* [What to work on]:
What lines of the data below hold the string "tbsp"? Copy each one.

* [Source records]:

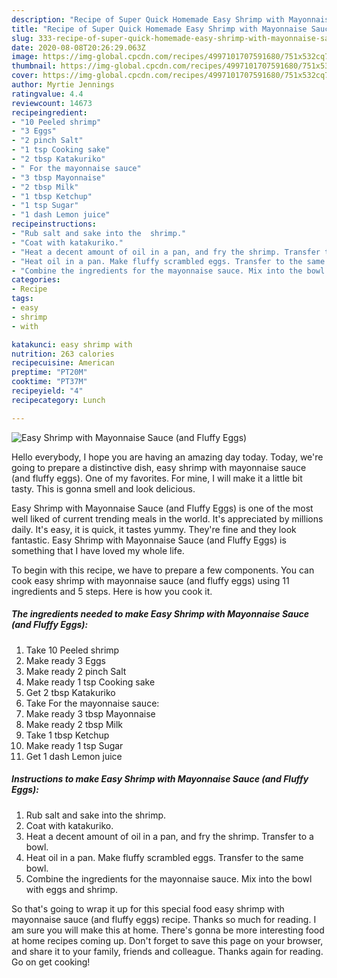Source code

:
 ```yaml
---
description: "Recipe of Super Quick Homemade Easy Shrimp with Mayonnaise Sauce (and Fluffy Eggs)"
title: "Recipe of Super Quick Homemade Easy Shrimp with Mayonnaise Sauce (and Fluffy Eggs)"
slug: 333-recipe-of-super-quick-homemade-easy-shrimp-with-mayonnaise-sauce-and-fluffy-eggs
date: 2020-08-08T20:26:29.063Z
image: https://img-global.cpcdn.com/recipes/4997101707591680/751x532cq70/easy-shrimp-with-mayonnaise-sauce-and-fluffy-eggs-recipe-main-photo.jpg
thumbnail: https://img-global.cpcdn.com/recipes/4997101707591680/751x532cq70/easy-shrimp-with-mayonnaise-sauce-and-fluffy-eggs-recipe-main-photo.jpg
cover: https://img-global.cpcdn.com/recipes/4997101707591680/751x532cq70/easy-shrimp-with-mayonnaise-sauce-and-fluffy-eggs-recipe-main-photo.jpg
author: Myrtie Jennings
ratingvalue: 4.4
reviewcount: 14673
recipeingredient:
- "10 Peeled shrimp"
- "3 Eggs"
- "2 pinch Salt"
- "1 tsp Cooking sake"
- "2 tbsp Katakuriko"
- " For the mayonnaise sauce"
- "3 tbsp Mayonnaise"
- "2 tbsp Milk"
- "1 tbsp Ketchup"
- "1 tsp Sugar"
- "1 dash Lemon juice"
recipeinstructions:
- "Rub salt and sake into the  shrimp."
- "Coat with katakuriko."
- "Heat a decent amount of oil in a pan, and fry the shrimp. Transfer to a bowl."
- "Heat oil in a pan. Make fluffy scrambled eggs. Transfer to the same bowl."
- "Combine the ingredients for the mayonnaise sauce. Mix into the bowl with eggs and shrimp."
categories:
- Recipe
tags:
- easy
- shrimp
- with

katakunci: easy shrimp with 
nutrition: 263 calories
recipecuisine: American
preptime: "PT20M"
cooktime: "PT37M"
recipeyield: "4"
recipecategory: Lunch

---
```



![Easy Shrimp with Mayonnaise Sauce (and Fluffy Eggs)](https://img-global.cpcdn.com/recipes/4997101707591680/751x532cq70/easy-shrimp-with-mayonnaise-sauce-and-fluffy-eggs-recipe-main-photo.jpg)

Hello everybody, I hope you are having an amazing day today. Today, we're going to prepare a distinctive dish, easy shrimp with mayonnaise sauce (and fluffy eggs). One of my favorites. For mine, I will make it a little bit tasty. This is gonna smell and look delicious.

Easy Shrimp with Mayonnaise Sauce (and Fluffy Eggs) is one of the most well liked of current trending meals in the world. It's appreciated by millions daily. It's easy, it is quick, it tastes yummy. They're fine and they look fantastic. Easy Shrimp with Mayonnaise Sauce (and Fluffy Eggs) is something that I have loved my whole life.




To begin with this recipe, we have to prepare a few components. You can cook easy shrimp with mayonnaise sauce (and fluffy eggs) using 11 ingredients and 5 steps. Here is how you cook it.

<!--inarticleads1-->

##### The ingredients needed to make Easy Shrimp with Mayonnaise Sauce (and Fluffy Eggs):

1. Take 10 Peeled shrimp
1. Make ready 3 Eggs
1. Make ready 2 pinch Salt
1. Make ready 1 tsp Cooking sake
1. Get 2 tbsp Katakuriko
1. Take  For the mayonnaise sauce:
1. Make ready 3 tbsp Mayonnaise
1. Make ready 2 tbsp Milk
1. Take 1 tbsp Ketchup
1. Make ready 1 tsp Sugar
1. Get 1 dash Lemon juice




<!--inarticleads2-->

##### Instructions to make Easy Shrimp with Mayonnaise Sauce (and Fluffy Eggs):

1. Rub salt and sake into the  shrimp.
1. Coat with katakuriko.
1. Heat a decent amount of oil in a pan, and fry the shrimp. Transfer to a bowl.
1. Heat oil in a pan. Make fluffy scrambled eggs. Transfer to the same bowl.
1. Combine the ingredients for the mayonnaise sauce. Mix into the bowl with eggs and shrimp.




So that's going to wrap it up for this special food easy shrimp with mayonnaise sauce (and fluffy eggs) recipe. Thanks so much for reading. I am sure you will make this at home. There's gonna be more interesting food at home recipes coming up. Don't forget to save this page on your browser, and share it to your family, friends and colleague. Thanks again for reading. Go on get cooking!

* [Response to the exercise]:
- "2 tbsp Katakuriko"
- "3 tbsp Mayonnaise"
- "2 tbsp Milk"
- "1 tbsp Ketchup"
1. Get 2 tbsp Katakuriko
1. Make ready 3 tbsp Mayonnaise
1. Make ready 2 tbsp Milk
1. Take 1 tbsp Ketchup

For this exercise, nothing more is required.